## [About this task]
Each line of the data below must be given again exactly as written.
════════════════════
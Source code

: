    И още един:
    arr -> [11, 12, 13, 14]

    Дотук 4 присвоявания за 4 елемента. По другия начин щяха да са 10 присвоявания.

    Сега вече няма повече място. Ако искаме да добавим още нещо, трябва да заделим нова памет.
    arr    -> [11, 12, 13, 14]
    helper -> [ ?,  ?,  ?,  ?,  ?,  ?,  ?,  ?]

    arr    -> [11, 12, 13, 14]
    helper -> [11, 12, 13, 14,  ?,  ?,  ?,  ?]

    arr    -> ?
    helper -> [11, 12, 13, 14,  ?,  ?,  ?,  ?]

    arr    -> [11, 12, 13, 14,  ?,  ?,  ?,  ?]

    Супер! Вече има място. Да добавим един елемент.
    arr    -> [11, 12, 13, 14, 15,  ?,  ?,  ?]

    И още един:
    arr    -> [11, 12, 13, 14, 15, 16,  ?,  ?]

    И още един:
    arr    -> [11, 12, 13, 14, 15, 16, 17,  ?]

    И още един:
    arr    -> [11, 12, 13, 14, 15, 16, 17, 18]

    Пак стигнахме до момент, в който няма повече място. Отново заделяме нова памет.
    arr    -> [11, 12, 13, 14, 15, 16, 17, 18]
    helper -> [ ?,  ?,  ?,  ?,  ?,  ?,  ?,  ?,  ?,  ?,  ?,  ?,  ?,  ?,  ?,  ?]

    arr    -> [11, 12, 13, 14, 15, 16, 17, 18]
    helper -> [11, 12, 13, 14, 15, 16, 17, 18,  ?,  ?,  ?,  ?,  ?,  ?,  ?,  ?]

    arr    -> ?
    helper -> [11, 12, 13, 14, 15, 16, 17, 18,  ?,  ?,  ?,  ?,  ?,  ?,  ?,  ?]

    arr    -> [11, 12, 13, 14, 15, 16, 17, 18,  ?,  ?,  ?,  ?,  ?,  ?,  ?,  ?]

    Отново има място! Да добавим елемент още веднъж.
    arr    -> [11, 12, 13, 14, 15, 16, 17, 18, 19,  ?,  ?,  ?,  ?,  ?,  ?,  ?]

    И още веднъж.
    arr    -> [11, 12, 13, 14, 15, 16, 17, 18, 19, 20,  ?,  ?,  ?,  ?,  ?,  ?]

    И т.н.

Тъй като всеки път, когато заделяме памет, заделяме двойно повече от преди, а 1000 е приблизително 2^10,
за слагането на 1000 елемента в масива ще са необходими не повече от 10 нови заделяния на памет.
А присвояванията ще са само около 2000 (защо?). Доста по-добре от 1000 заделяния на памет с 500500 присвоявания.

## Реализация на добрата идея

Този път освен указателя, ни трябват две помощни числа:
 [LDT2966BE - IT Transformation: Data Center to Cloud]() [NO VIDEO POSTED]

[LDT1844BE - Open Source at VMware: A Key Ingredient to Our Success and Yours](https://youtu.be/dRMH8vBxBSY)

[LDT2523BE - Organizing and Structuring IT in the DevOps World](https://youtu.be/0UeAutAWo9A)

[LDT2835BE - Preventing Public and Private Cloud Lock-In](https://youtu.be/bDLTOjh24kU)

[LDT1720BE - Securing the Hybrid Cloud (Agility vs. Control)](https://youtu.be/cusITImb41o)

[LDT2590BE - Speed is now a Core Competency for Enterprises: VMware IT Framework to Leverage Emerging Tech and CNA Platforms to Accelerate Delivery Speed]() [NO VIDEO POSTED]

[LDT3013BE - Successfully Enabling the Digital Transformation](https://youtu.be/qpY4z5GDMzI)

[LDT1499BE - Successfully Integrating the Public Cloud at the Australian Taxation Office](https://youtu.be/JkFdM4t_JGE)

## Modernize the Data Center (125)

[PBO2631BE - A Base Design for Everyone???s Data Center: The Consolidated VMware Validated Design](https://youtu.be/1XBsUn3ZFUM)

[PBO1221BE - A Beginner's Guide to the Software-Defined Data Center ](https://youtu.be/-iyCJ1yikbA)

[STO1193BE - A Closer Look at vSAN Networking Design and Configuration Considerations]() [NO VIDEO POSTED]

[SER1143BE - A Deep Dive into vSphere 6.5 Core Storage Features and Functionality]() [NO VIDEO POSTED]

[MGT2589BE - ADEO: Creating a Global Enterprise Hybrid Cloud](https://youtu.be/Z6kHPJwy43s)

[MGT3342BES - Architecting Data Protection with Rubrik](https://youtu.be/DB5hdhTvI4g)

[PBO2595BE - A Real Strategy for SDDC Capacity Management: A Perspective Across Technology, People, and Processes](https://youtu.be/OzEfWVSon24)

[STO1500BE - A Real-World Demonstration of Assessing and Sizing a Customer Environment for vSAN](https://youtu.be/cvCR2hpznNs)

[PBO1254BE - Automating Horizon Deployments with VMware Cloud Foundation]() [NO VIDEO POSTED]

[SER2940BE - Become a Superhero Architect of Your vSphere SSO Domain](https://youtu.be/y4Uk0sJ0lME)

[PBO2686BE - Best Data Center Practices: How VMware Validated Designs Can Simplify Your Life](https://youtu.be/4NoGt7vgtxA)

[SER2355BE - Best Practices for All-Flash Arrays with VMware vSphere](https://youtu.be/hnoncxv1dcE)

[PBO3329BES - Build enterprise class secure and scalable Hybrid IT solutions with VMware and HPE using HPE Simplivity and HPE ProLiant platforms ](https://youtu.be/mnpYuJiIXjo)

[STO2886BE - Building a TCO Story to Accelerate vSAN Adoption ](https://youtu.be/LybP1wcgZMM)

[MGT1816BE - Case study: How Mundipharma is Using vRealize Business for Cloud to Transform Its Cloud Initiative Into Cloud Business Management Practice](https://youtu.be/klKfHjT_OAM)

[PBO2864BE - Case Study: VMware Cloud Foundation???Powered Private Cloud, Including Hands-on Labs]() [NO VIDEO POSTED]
════════════════════
## [Expected output]
Source code

:    И още един:
    arr -> [11, 12, 13, 14]

    Дотук 4 присвоявания за 4 елемента. По другия начин щяха да са 10 присвоявания.

    Сега вече няма повече място. Ако искаме да добавим още нещо, трябва да заделим нова памет.
    arr    -> [11, 12, 13, 14]
    helper -> [ ?,  ?,  ?,  ?,  ?,  ?,  ?,  ?]

    arr    -> [11, 12, 13, 14]
    helper -> [11, 12, 13, 14,  ?,  ?,  ?,  ?]

    arr    -> ?
    helper -> [11, 12, 13, 14,  ?,  ?,  ?,  ?]

    arr    -> [11, 12, 13, 14,  ?,  ?,  ?,  ?]

    Супер! Вече има място. Да добавим един елемент.
    arr    -> [11, 12, 13, 14, 15,  ?,  ?,  ?]

    И още един:
    arr    -> [11, 12, 13, 14, 15, 16,  ?,  ?]

    И още един:
    arr    -> [11, 12, 13, 14, 15, 16, 17,  ?]

    И още един:
    arr    -> [11, 12, 13, 14, 15, 16, 17, 18]

    Пак стигнахме до момент, в който няма повече място. Отново заделяме нова памет.
    arr    -> [11, 12, 13, 14, 15, 16, 17, 18]
    helper -> [ ?,  ?,  ?,  ?,  ?,  ?,  ?,  ?,  ?,  ?,  ?,  ?,  ?,  ?,  ?,  ?]

    arr    -> [11, 12, 13, 14, 15, 16, 17, 18]
    helper -> [11, 12, 13, 14, 15, 16, 17, 18,  ?,  ?,  ?,  ?,  ?,  ?,  ?,  ?]

    arr    -> ?
    helper -> [11, 12, 13, 14, 15, 16, 17, 18,  ?,  ?,  ?,  ?,  ?,  ?,  ?,  ?]

    arr    -> [11, 12, 13, 14, 15, 16, 17, 18,  ?,  ?,  ?,  ?,  ?,  ?,  ?,  ?]

    Отново има място! Да добавим елемент още веднъж.
    arr    -> [11, 12, 13, 14, 15, 16, 17, 18, 19,  ?,  ?,  ?,  ?,  ?,  ?,  ?]

    И още веднъж.
    arr    -> [11, 12, 13, 14, 15, 16, 17, 18, 19, 20,  ?,  ?,  ?,  ?,  ?,  ?]

    И т.н.

Тъй като всеки път, когато заделяме памет, заделяме двойно повече от преди, а 1000 е приблизително 2^10,
за слагането на 1000 елемента в масива ще са необходими не повече от 10 нови заделяния на памет.
А присвояванията ще са само около 2000 (защо?). Доста по-добре от 1000 заделяния на памет с 500500 присвоявания.

## Реализация на добрата идея

Този път освен указателя, ни трябват две помощни числа:
 [LDT2966BE - IT Transformation: Data Center to Cloud]() [NO VIDEO POSTED]

[LDT1844BE - Open Source at VMware: A Key Ingredient to Our Success and Yours](https://youtu.be/dRMH8vBxBSY)

[LDT2523BE - Organizing and Structuring IT in the DevOps World](https://youtu.be/0UeAutAWo9A)

[LDT2835BE - Preventing Public and Private Cloud Lock-In](https://youtu.be/bDLTOjh24kU)

[LDT1720BE - Securing the Hybrid Cloud (Agility vs. Control)](https://youtu.be/cusITImb41o)

[LDT2590BE - Speed is now a Core Competency for Enterprises: VMware IT Framework to Leverage Emerging Tech and CNA Platforms to Accelerate Delivery Speed]() [NO VIDEO POSTED]

[LDT3013BE - Successfully Enabling the Digital Transformation](https://youtu.be/qpY4z5GDMzI)

[LDT1499BE - Successfully Integrating the Public Cloud at the Australian Taxation Office](https://youtu.be/JkFdM4t_JGE)

## Modernize the Data Center (125)

[PBO2631BE - A Base Design for Everyone???s Data Center: The Consolidated VMware Validated Design](https://youtu.be/1XBsUn3ZFUM)

[PBO1221BE - A Beginner's Guide to the Software-Defined Data Center ](https://youtu.be/-iyCJ1yikbA)

[STO1193BE - A Closer Look at vSAN Networking Design and Configuration Considerations]() [NO VIDEO POSTED]

[SER1143BE - A Deep Dive into vSphere 6.5 Core Storage Features and Functionality]() [NO VIDEO POSTED]

[MGT2589BE - ADEO: Creating a Global Enterprise Hybrid Cloud](https://youtu.be/Z6kHPJwy43s)

[MGT3342BES - Architecting Data Protection with Rubrik](https://youtu.be/DB5hdhTvI4g)

[PBO2595BE - A Real Strategy for SDDC Capacity Management: A Perspective Across Technology, People, and Processes](https://youtu.be/OzEfWVSon24)

[STO1500BE - A Real-World Demonstration of Assessing and Sizing a Customer Environment for vSAN](https://youtu.be/cvCR2hpznNs)

[PBO1254BE - Automating Horizon Deployments with VMware Cloud Foundation]() [NO VIDEO POSTED]

[SER2940BE - Become a Superhero Architect of Your vSphere SSO Domain](https://youtu.be/y4Uk0sJ0lME)

[PBO2686BE - Best Data Center Practices: How VMware Validated Designs Can Simplify Your Life](https://youtu.be/4NoGt7vgtxA)

[SER2355BE - Best Practices for All-Flash Arrays with VMware vSphere](https://youtu.be/hnoncxv1dcE)

[PBO3329BES - Build enterprise class secure and scalable Hybrid IT solutions with VMware and HPE using HPE Simplivity and HPE ProLiant platforms ](https://youtu.be/mnpYuJiIXjo)

[STO2886BE - Building a TCO Story to Accelerate vSAN Adoption ](https://youtu.be/LybP1wcgZMM)

[MGT1816BE - Case study: How Mundipharma is Using vRealize Business for Cloud to Transform Its Cloud Initiative Into Cloud Business Management Practice](https://youtu.be/klKfHjT_OAM)

[PBO2864BE - Case Study: VMware Cloud Foundation???Powered Private Cloud, Including Hands-on Labs]() [NO VIDEO POSTED]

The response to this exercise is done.